If you do not understand that the Chartered Insurance Institute and the Personal Finance Society have been having serious relationship issues, you must have been hiding in a cave.
There is no shortage of 'he said, she said' comments.
But to find the truth you need to follow the money. Thanks in part to those meerkats, the CII is operating in a decreasing general insurance market. It has a huge establishment and an expensive pension scheme fund that comes with it.
The CII sold its Aldermanbury headquarters in 2017 - estimated at the time to be worth £19mn - and now realises the only part of the business that is viable is the PFS, which it sees as a subsidiary.
PFS members may dream of separating from the CII with their money intact but I suspect that train left the station years ago.
The CII suggests that PFS governance has been improper, but seemingly refuses to say what that means.
So, we face yet another round of the CII’s inward facing civil war while the sectors it claims to service continue to face a disorganised future with seemingly little effort being made to countermand the regulators’ continually rising demands.
So, what to do?
We need to look at the practical issues.
There has to be a source both for examinations and for statements of professional standing.
Just because these are required by the regulator does not mean that the Chartered Institute for Securities & Investment cannot provide these, and I doubt the regulator will much care who provides it.
We need to get away from the warring factions and onto looking at what the professional advice sector actually needs.
From the perspective of my helicopter, it is clear that the small firms which represent nearly all the advice sector need to be in control of their own destiny.
To do so they need a body that acts as a real professional body - it needs to be a combined setter of standards, an examiner, a regulator and a representative body.
The Financial Conduct Authority often complains it does not know how to regulate advisers. It is time we stopped the internecine wars and showed them.
There are many benefits to this.

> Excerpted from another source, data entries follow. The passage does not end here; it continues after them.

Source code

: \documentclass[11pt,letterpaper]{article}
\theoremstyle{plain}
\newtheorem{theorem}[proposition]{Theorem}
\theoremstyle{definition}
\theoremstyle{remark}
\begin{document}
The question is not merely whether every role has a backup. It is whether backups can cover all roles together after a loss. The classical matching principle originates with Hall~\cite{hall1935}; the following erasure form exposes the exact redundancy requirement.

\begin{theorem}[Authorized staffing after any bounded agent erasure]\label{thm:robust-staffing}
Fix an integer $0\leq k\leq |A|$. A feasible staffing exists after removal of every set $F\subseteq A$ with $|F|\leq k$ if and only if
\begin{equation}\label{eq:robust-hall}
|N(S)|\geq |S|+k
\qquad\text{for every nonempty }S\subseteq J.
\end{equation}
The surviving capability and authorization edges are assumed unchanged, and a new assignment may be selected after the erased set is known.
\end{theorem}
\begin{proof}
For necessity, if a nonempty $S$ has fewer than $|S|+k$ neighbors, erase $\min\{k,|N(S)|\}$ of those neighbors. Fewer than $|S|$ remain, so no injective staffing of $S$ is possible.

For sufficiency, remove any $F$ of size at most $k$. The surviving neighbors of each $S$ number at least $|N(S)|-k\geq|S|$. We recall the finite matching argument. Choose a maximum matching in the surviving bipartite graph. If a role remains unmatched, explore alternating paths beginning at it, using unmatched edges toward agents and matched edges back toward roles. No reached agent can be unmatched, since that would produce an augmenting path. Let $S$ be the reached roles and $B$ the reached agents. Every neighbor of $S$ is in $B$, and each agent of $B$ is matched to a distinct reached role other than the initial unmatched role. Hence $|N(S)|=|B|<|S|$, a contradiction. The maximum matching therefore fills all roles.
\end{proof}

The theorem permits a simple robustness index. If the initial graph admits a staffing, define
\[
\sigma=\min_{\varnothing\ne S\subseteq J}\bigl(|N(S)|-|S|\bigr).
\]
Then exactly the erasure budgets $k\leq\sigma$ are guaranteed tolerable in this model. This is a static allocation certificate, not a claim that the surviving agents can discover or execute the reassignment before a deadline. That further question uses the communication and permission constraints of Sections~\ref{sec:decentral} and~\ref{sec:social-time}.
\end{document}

The one-size-fits-all approach is no good for consumers or advisers.
Regulation should be designed for the sector you are regulating, not as we see too often a theoretical sector you would like to regulate.
The political pressure that larger firms can muster is simply not available to smaller firms. So, you see banks getting away with scandals while smaller firms are blamed in their stead.
Part of the advisers’ failure to create pressure is their unwillingness to fund the effort and freeload on those who do.